As expanding technology and infrastructure fuel global demand for resources, manufacturing powerhouses India and China, are eyeing the ocean
CHENNAI, Dec 5 (Thomson Reuters Foundation) – In the 1870 Jules Verne classic “20,000 Leagues Under the Sea”, underwater explorer Captain Nemo predicted the mining of the ocean floor’s mineral bounty – zinc, iron, silver and gold.
India is catching up with that only now, as it prepares to unearth treasures down below, aiming to boost its economy. The floor of the world’s seas is scattered with vast beds of black potato-shaped polymetallic nodules comprising copper, nickel, cobalt, manganese, iron and rare earth elements.
These natural goodies are key to making modern gadgets, from smartphones and laptops to pacemakers, hybrid cars and solar panels. As expanding technology and infrastructure fuel global demand for these resources – whose supply is dwindling fast onshore – more and more countries, including manufacturing powerhouses India and China, are eyeing the ocean.

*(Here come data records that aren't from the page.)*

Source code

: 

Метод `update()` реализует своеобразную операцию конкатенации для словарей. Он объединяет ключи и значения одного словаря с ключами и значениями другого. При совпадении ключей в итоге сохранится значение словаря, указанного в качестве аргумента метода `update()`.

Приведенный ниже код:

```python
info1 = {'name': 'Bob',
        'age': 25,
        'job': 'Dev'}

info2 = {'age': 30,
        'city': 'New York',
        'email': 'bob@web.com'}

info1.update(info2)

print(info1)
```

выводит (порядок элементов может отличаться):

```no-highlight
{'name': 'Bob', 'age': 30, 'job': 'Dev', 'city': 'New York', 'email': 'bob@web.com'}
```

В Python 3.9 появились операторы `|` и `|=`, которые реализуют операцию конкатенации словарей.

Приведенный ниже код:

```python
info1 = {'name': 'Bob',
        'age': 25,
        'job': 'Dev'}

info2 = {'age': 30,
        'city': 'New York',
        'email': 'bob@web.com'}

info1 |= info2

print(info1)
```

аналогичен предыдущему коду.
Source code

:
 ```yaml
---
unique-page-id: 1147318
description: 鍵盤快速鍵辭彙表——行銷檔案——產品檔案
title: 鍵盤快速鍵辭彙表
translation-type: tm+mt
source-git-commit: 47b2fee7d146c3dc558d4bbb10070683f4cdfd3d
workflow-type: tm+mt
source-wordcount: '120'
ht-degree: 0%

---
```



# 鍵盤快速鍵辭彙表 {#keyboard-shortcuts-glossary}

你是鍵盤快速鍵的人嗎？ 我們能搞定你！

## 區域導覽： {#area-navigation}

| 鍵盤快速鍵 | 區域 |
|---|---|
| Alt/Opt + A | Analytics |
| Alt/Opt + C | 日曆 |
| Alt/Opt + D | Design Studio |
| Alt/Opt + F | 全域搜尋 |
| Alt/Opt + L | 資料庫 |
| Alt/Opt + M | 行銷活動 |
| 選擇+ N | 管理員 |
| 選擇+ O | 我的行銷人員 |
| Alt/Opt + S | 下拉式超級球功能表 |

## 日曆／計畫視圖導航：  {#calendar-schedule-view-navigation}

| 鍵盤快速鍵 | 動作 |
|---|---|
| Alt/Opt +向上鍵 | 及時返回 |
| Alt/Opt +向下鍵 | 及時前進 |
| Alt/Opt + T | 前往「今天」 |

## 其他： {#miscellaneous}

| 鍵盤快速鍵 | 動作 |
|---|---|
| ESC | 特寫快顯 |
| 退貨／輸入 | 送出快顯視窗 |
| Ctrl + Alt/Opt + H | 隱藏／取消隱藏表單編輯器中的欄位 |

“We have to depend on ocean resources sooner or later … there is no other way,” said Gidugu Ananda Ramadass, head of India’s deep sea mining project at the National Institute of Ocean Technology (NIOT) in the southern city of Chennai.
“For the future of mankind … the ocean is the only hope,” he told the Thomson Reuters Foundation. India, Asia’s third-largest economy, is going full steam ahead in anticipation of the International Seabed Authority (ISA) – a U.N. body that oversees mining on the high seas – giving the green light for commercial exploitation.